Parsing – Haskell – Aelve Guide

fastparser

2017-10-03T15:23:56Z

fastparser (Hackage)

A very simple, backtracking, fast parser combinator library.

Do not use fastparser when:

performance is not the most pressing concern.
you need to parse anything else but strict ByteString.
you need to use a battle-tested library (still experimental)
you need to parse large inputs that are not easily cut into many smaller pieces that can be parsed independently

Pros

Very, very fast. Measurably faster than attoparsec (36% in this use case)

Cons

only works on strict ByteString

lacks many helper functions

is not resumable

uu-parsinglib

2016-03-10T11:06:40Z

uu-parsinglib (Hackage)

Pros

Cons

megaparsec

2016-03-10T11:06:40Z

megaparsec (Hackage)

An unofficial successor of parsec (which hasn't seen any updates in quite some time). Nothing particularly fancy – just a good, modern parsing library.

Pros

Very easy to use.

Error messages are good.

Allows to use custom error messages tailored to your domain of interest (that means you can signal errors using your own custom data constructors).

The API is largely similar to Parsec, so existing tutorials/code samples could be reused and migration is easy.

Works well with Text and custom streams of tokens, such as result of running Alex/Happy.

Has special combinators for parsing indentation (good if you're writing a parser for a small programming language or data format like YAML).

Has rudimentary error recovery – if a part of a parser fails, you can log a parse error and skip a part of input. Sometimes it's useful.

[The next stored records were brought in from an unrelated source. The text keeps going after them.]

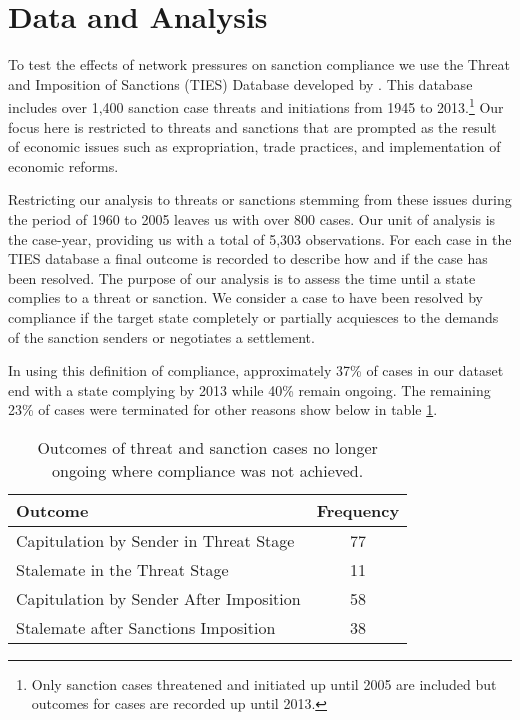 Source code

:\section*{Data and Analysis}
\label{empirics}

To test the effects of network pressures on sanction compliance we use the Threat and Imposition of Sanctions (TIES) Database developed by \citet{morgan2009threat}. This database includes over 1,400 sanction case threats and initiations from 1945 to 2013.\footnote{Only sanction cases threatened and initiated up until 2005 are included but outcomes for cases are recorded up until 2013.} Our focus here is restricted to threats and sanctions that are prompted as the result of economic issues such as expropriation, trade practices, and implementation of economic reforms. 


Restricting our analysis to threats or sanctions stemming from these issues during the period of 1960 to 2005 leaves us with over 800 cases. Our unit of analysis is the case-year, providing us with a total of 5,303 observations. For each case in the TIES database a final outcome is recorded to describe how and if the case has been resolved. The purpose of our analysis is to assess the time until a state complies to a threat or sanction. We consider a case to have been resolved by compliance if the target state completely or partially acquiesces to the demands of the sanction senders or negotiates a settlement.
	
In using this definition of compliance, approximately 37\% of cases in our dataset end with a state complying by 2013 while 40\% remain ongoing. The remaining 23\% of cases were terminated for other reasons show below in table \ref{tab:termCases}.

\begin{table}[ht]
	\centering
	\begin{tabular}{lc}
		\hline\hline
		Outcome & Frequency \\
		\hline
		Capitulation by Sender in Threat Stage & 77 \\
		Stalemate in the Threat Stage & 11 \\		
		Capitulation by Sender After Imposition & 58 \\
		Stalemate after Sanctions Imposition & 38 \\
		\hline\hline
	\end{tabular}
	\caption{Outcomes of threat and sanction cases no longer ongoing where compliance was not achieved.}
	\label{tab:termCases}	
\end{table}
\FloatBarrier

Has special combinator (as of 5.1.0) for debugging that shows what is going on on lower level.

Well-tested and robust.

Cons

Like all parsec-like libraries, it doesn't like left recursion – i.e. if you're parsing 1+2+3, you can't just write something like (in pseudocode) expr = number | (expr '+' number) and expect it to work. See this post for a more detailed explanation.

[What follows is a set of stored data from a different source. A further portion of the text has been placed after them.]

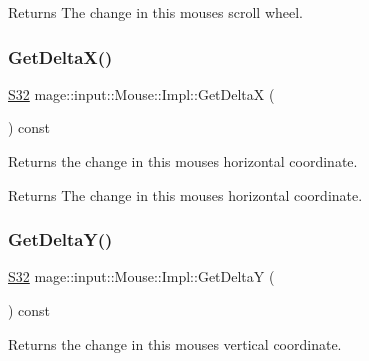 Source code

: \begin{DoxyReturn}{Returns}
The change in this mouse\textquotesingle{}s scroll wheel. 
\end{DoxyReturn}
\hypertarget{classmage_1_1input_1_1_mouse_1_1_impl_a61e7ce497a1779fcd58bce1bf067abfe}{}\label{classmage_1_1input_1_1_mouse_1_1_impl_a61e7ce497a1779fcd58bce1bf067abfe} 
\subsubsection{\texorpdfstring{Get\+Delta\+X()}{GetDeltaX()}}
{\footnotesize\ttfamily \hyperlink{namespacemage_a642e05c5c83642b6946703615cdbf2da}{S32} mage\+::input\+::\+Mouse\+::\+Impl\+::\+Get\+DeltaX (\begin{DoxyParamCaption}{ }\end{DoxyParamCaption}) const\hspace{0.3cm}{\ttfamily [noexcept]}}

Returns the change in this mouse\textquotesingle{}s horizontal coordinate.

\begin{DoxyReturn}{Returns}
The change in this mouse\textquotesingle{}s horizontal coordinate. 
\end{DoxyReturn}
\hypertarget{classmage_1_1input_1_1_mouse_1_1_impl_accce0b038c380bf32625de965a83e1db}{}\label{classmage_1_1input_1_1_mouse_1_1_impl_accce0b038c380bf32625de965a83e1db} 
\subsubsection{\texorpdfstring{Get\+Delta\+Y()}{GetDeltaY()}}
{\footnotesize\ttfamily \hyperlink{namespacemage_a642e05c5c83642b6946703615cdbf2da}{S32} mage\+::input\+::\+Mouse\+::\+Impl\+::\+Get\+DeltaY (\begin{DoxyParamCaption}{ }\end{DoxyParamCaption}) const\hspace{0.3cm}{\ttfamily [noexcept]}}

Returns the change in this mouse\textquotesingle{}s vertical coordinate.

Doesn't have automatic backtracking. This means that if you write expr = add | multiply and the parser for add fails in the middle (e.g. after parsing a single number), it won't try multiply unless you explicitly tell it to. This can be a good thing (saying when you want to backtrack explicitly can lead to better performance and better error messages), but it can still be somewhat annoying.

Ecosystem

hspec-megaparsec - utility functions for testing Megaparsec parsers with Hspec.
cassava-megaparsec - Megaparsec parser of CSV files that plays nicely with Cassava.
tagsoup-megaparsec - a Tag token parser and Tag specific parsing combinators.
parser-combinators - lightweight package providing commonly useful parser combinators.

Notes

Links

Parsing CSS with Parsec is a very to-the-point tutorial and I recommend looking at it first – it's possible that after reading it you'll understand how to do parsing without any lengthy explanations. It's about Parsec, not Megaparsec, but the only difference is in combinator names (e.g. many1 should be some).

Imports

import Text.Megaparsec
import Text.Megaparsec.String    -- or Text / Text.Lazy / etc

Additionally, if you're going to use number parsers (e.g. integer):

import Text.Megaparsec.Lexer

A long, very basic example

(Only read it if you were left confused by Parsing CSS with Parsec.)

Parsers work like this:

A parser consumes a piece of string and turns it into a value. Parser a returns a value of type a.
If you combine parsers with >> or do, they get applied one-by-one (the 2nd parser would start consuming string from the place where the 1st parser stopped).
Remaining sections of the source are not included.